Alors de temps en temps on en fait une.
1789 (La Grande), 1830, 1848, 1871... Je ne parlerai pas de 1968 qui
ne fut jamais
à mes yeux autre chose qu'un grand monôme. Ces révolutions, à
part la commune de 1871 ont été suivies par un changement de
régime. Ce ne sont pourtant pas la seule origine des nombreux
changements de types de gouvernement que connut notre pays. Il y eut
des coups d'état (1799, 1852), des défaites militaires
(1814,1815,1870, 1940), un complot (1804), une libération (1944) et
le retour de De Gaulle (1958), soit en 230 ans une douzaine. Qui dit
mieux ?
Depuis quelques semaines certains en
attendent une nouvelle. L'idée de toute révolution est de changer
un maximum de choses voire tout et, évidemment, d'apporter un
bonheur et une liberté jusqu'à elle rêvés. Les résultats finaux
sont plutôt décevants car en général elles ne mènent à terme
qu'à l'établissement d'un régime autoritaire qui par bien des
côtés rappelle le précédent. Un pas en avant, un pas en
arrière...
Cependant, les choses changent pas
nécessairement GRÂCE aux révolutions mais plutôt suite à des
évolutions. Car les données économiques et sociologiques changent,
entraînant une évolution des mentalités. En France, on nous
bassine avec la République, fille de la Grande Révolution de 1789,
sans laquelle nous ne serions que des esclaves. Bizarrement, il
semblerait que bien des pays n'ayant pas connu cette merveilleuse
transformation (qui prit tout de même quasiment un siècle pour
s'imposer) soient largement aussi démocratiques que le nôtre. Dire
que les Britanniques, les Suédois ou les Danois connaissent encore
le servage provoquerait, à juste titre, les rires.
Je pense que pour expliquer le
phénomène des révolutions, utiliser la métaphore du séisme est
pertinent. Le séisme est dans bien des cas la conséquence de la
tectonique des plaques qui fait que s'accumulent les pressions à
l'endroit de leur rencontre jusqu'à ce que l'énergie accumulée se
libère lors de secousses. De la même manière, la révolution se
produit lorsque les conflits entre gouvernants et gouvernés, faute
d'avoir été résolus pacifiquement arrivent à un point de non
retour et provoquent une réaction violente. Il faut de plus que le
mouvement revendicatif populaire trouve face à soi un pouvoir faible
ou pour le soutenir une grande partie de la population.

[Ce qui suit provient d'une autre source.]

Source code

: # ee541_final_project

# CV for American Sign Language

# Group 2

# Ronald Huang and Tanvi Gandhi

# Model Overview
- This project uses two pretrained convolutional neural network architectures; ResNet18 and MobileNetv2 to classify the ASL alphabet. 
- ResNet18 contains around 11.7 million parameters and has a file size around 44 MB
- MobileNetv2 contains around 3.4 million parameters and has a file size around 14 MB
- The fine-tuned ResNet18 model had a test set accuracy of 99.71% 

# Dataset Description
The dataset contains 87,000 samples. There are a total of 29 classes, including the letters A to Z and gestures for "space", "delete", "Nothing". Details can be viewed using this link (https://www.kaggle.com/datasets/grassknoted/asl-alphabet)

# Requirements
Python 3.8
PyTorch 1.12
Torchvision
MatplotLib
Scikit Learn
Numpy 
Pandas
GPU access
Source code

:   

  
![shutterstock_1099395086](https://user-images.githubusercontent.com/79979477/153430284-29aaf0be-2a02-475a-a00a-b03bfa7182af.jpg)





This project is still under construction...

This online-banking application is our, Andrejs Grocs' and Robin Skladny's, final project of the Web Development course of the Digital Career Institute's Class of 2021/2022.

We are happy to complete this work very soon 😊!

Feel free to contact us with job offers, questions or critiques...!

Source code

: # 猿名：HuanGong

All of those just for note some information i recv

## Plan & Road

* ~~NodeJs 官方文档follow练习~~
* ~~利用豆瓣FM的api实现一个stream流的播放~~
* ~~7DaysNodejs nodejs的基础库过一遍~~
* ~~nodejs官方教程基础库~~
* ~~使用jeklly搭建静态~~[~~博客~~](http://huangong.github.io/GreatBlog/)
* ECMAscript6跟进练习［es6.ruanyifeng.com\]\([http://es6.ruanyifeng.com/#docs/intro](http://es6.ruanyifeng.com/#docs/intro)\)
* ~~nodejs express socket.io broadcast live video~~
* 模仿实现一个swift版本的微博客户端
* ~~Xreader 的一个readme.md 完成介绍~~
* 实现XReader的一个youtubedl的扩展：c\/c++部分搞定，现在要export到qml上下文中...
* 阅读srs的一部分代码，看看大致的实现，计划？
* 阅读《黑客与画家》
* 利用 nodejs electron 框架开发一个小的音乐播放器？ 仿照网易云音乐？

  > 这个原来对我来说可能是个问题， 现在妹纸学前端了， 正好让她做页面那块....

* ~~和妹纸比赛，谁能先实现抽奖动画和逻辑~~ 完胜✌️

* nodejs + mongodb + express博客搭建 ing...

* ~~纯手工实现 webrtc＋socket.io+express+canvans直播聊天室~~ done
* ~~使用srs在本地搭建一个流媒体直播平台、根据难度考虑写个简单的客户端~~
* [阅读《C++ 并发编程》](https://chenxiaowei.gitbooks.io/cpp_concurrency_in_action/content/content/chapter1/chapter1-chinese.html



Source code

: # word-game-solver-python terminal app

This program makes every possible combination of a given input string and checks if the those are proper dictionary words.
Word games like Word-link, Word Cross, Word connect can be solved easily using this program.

Sinon, le
pouvoir l'emporte et on ne parle que d'émeutes. Lesquelles, si
elles sont graves et largement répandues amènent toutefois les
gouvernants à réformer en partie leur politique.
La révolution n'est dans tous les cas
qu'un rattrapage du retard pris par un régime par rapport à
l'inévitable évolution des sociétés. Dans le meilleur des cas
elle remettent les pendules à l'heure, dans le pire elle les avance
tellement qu'un retour à l'exactitude devient nécessaire.
Cela dit, je crois que ceux qui
pensent qu'aujourd'hui, dans notre beau pays, une révolution est sur
le point de se produire se trompent. Ne serait-ce que parce que, sans
être pleinement satisfaits de leur sort, une majorité de nos
concitoyens craint d'avoir plus à y perdre qu'à y gagner.